** WHAT THIS TASK INVOLVES **
Every line of the data below that holds the string "mailing" needs to be reported.

** STORED DATA **
---------------

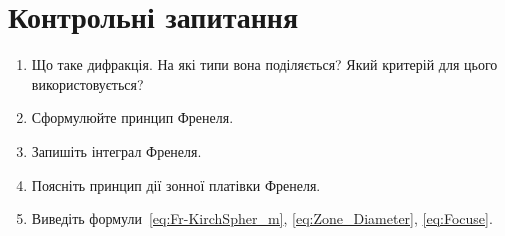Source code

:\section*{Контрольні запитання}
\begin{enumerate}[label*=\arabic*.]
	\item Що таке дифракція. На які типи вона поділяється? Який критерій для цього використовується?
	\item Сформулюйте принцип Френеля.
	\item Запишіть інтеграл Френеля.
	\item Поясніть принцип дії зонної платівки Френеля.
    \item Виведіть формули~\eqref{eq:Fr-KirchSpher_m}, \eqref{eq:Zone_Diameter}, \eqref{eq:Focuse}.
\end{enumerate} 

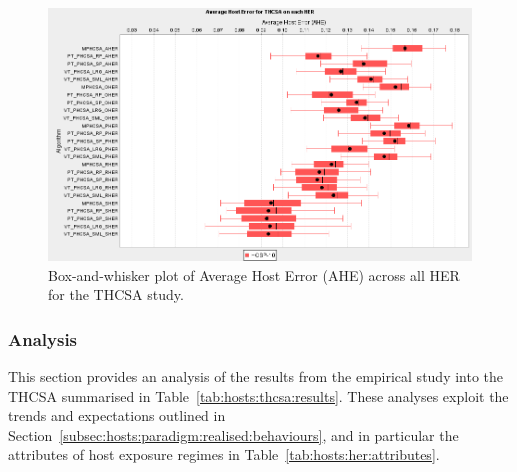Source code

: \begin{figure}[htp]
	\centering
		\includegraphics[scale=0.80]{Hosts/THCSA-AHE}
	\caption{Box-and-whisker plot of Average Host Error (AHE) across all HER for the THCSA study.}
	\label{fig:hosts:thcsa:ahe:boxplot}
\end{figure}

%
%
\subsubsection{Analysis}
This section provides an analysis of the results from the empirical study into the THCSA summarised in Table~\ref{tab:hosts:thcsa:results}. These analyses exploit the trends and expectations outlined in Section~\ref{subsec:hosts:paradigm:realised:behaviours}, and in particular the attributes of host exposure regimes in Table~\ref{tab:hosts:her:attributes}.

%
%
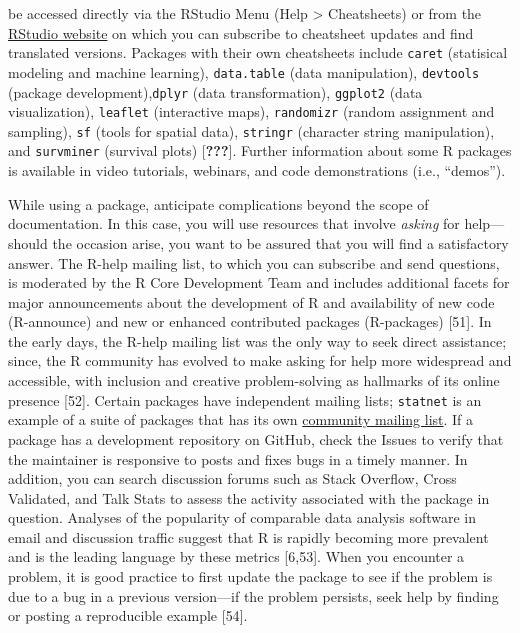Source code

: \documentclass[10pt,letterpaper]{article}
\begin{document}
be accessed directly via the RStudio Menu (Help \textgreater{}
Cheatsheets) or from the
\href{https://rstudio.com/resources/cheatsheets/}{RStudio website} on
which you can subscribe to cheatsheet updates and find translated
versions. Packages with their own cheatsheets include \texttt{caret}
(statisical modeling and machine learning), \texttt{data.table} (data
manipulation), \texttt{devtools} (package development),\texttt{dplyr}
(data transformation), \texttt{ggplot2} (data visualization),
\texttt{leaflet} (interactive maps), \texttt{randomizr} (random
assignment and sampling), \texttt{sf} (tools for spatial data),
\texttt{stringr} (character string manipulation), and \texttt{survminer}
(survival plots) {[}{\textbf{???}}{]}. Further information about some R
packages is available in video tutorials, webinars, and code
demonstrations (i.e., ``demos'').

While using a package, anticipate complications beyond the scope of
documentation. In this case, you will use resources that involve
\emph{asking} for help---should the occasion arise, you want to be
assured that you will find a satisfactory answer. The R-help mailing
list, to which you can subscribe and send questions, is moderated by the
R Core Development Team and includes additional facets for major
announcements about the development of R and availability of new code
(R-announce) and new or enhanced contributed packages (R-packages)
{[}51{]}. In the early days, the R-help mailing list was the only way to
seek direct assistance; since, the R community has evolved to make
asking for help more widespread and accessible, with inclusion and
creative problem-solving as hallmarks of its online presence {[}52{]}.
Certain packages have independent mailing lists; \texttt{statnet} is an
example of a suite of packages that has its own
\href{http://statnet.org/}{community mailing list}. If a package has a
development repository on GitHub, check the Issues to verify that the
maintainer is responsive to posts and fixes bugs in a timely manner. In
addition, you can search discussion forums such as Stack Overflow, Cross
Validated, and Talk Stats to assess the activity associated with the
package in question. Analyses of the popularity of comparable data
analysis software in email and discussion traffic suggest that R is
rapidly becoming more prevalent and is the leading language by these
metrics {[}6,53{]}. When you encounter a problem, it is good practice to
first update the package to see if the problem is due to a bug in a
previous version---if the problem persists, seek help by finding or
posting a reproducible example {[}54{]}.
\end{document}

---------------

** RESULT OF THE TASK **
assured that you will find a satisfactory answer. The R-help mailing
{[}51{]}. In the early days, the R-help mailing list was the only way to
Certain packages have independent mailing lists; \texttt{statnet} is an
\href{http://statnet.org/}{community mailing list}. If a package has a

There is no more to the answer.